▶ _PROBLEM TO WORK ON_:
Copy all the lines of the data that include the word "between".

▶ _Source data_:

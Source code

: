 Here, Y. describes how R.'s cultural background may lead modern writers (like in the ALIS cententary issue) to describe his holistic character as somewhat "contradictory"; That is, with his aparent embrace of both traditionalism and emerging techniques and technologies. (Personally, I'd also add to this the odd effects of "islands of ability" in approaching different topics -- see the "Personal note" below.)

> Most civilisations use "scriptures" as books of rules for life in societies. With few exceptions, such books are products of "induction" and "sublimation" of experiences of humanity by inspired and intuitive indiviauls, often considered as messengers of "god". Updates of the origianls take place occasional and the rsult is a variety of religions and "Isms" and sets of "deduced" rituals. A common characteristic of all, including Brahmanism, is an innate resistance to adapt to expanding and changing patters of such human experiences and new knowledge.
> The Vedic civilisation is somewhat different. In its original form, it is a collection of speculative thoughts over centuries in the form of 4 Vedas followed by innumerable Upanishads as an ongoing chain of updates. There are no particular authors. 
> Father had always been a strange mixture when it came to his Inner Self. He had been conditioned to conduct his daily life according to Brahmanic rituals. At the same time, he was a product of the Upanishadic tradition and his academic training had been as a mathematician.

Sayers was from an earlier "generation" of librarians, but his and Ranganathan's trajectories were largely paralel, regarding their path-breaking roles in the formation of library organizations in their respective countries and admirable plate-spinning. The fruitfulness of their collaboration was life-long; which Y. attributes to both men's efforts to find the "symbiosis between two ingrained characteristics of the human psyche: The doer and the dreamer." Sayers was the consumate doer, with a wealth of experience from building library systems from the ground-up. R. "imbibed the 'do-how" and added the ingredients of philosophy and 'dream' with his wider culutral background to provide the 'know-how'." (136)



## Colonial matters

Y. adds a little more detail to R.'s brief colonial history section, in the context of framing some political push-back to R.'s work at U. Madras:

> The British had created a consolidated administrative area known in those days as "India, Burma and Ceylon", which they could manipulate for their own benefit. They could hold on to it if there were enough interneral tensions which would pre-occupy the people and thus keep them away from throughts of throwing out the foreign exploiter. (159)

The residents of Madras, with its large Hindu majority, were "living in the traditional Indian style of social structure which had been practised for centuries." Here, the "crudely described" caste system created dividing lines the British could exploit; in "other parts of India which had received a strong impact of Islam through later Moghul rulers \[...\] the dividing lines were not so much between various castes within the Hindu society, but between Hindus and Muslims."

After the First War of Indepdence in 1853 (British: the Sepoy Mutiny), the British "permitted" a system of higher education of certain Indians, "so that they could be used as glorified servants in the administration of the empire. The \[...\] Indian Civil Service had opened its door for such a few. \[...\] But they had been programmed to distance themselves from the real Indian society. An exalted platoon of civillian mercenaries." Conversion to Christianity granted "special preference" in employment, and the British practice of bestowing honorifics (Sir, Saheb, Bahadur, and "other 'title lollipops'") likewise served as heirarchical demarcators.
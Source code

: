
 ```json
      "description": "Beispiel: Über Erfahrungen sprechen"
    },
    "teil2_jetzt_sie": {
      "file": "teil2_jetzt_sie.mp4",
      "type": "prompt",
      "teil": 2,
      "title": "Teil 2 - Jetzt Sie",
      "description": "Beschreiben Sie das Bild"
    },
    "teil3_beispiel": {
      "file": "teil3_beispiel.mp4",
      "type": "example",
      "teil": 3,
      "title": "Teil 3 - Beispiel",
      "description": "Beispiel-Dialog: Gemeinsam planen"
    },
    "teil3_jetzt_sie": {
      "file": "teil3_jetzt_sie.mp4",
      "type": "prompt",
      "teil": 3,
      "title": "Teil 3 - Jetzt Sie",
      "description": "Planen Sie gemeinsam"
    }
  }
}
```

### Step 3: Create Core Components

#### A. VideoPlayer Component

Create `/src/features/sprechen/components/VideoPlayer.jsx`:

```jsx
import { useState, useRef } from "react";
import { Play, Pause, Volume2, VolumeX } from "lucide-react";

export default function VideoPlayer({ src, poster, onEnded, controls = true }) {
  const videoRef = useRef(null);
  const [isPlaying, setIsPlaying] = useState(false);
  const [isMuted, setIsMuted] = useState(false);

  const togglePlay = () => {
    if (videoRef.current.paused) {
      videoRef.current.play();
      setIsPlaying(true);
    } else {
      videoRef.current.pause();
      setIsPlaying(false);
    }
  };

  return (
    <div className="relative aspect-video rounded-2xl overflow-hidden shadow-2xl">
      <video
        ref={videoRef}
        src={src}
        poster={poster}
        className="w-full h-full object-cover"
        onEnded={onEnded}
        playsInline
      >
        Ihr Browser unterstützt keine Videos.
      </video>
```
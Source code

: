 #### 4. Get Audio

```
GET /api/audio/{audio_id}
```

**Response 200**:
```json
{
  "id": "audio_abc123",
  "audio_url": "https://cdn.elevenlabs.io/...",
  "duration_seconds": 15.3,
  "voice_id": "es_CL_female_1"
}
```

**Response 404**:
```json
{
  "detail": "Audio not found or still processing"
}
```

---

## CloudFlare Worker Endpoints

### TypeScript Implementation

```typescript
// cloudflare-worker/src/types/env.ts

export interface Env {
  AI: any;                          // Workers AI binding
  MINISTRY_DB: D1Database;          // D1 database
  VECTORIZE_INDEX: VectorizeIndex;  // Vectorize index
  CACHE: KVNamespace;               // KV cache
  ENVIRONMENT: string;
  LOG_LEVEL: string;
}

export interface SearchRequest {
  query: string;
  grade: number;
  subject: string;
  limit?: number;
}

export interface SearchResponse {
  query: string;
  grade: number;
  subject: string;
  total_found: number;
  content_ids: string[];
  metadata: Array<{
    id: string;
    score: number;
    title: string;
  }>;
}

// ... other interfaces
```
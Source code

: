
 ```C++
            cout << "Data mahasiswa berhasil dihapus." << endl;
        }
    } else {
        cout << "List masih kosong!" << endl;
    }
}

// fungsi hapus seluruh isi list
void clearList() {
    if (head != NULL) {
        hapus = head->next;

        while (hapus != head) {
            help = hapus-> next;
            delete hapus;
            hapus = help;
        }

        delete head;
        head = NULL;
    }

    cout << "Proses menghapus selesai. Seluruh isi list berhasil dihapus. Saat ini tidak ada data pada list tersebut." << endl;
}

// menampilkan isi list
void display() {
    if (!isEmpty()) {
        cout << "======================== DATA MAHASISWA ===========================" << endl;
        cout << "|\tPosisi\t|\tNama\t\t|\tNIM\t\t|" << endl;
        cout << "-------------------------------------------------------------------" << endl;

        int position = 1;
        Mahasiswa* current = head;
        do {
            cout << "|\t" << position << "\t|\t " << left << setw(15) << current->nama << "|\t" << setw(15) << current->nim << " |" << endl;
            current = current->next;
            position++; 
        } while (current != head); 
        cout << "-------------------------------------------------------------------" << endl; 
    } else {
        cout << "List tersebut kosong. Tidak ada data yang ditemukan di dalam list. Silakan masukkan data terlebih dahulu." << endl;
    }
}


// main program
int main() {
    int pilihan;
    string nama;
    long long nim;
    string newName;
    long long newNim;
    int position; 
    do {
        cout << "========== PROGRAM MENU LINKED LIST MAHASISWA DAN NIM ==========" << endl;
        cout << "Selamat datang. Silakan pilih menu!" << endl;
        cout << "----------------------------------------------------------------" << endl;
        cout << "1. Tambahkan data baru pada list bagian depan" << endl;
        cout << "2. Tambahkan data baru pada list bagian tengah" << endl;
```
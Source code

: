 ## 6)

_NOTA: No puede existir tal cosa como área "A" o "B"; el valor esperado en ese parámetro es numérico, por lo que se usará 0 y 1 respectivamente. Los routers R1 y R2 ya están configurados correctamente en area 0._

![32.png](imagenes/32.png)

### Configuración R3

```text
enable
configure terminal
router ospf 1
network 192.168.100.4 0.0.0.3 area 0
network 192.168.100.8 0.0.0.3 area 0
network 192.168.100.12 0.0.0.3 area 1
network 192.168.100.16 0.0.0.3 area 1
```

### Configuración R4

▶ _RESPONSE AREA_:
Sayers was from an earlier "generation" of librarians, but his and Ranganathan's trajectories were largely paralel, regarding their path-breaking roles in the formation of library organizations in their respective countries and admirable plate-spinning. The fruitfulness of their collaboration was life-long; which Y. attributes to both men's efforts to find the "symbiosis between two ingrained characteristics of the human psyche: The doer and the dreamer." Sayers was the consumate doer, with a wealth of experience from building library systems from the ground-up. R. "imbibed the 'do-how" and added the ingredients of philosophy and 'dream' with his wider culutral background to provide the 'know-how'." (136)
The residents of Madras, with its large Hindu majority, were "living in the traditional Indian style of social structure which had been practised for centuries." Here, the "crudely described" caste system created dividing lines the British could exploit; in "other parts of India which had received a strong impact of Islam through later Moghul rulers \[...\] the dividing lines were not so much between various castes within the Hindu society, but between Hindus and Muslims."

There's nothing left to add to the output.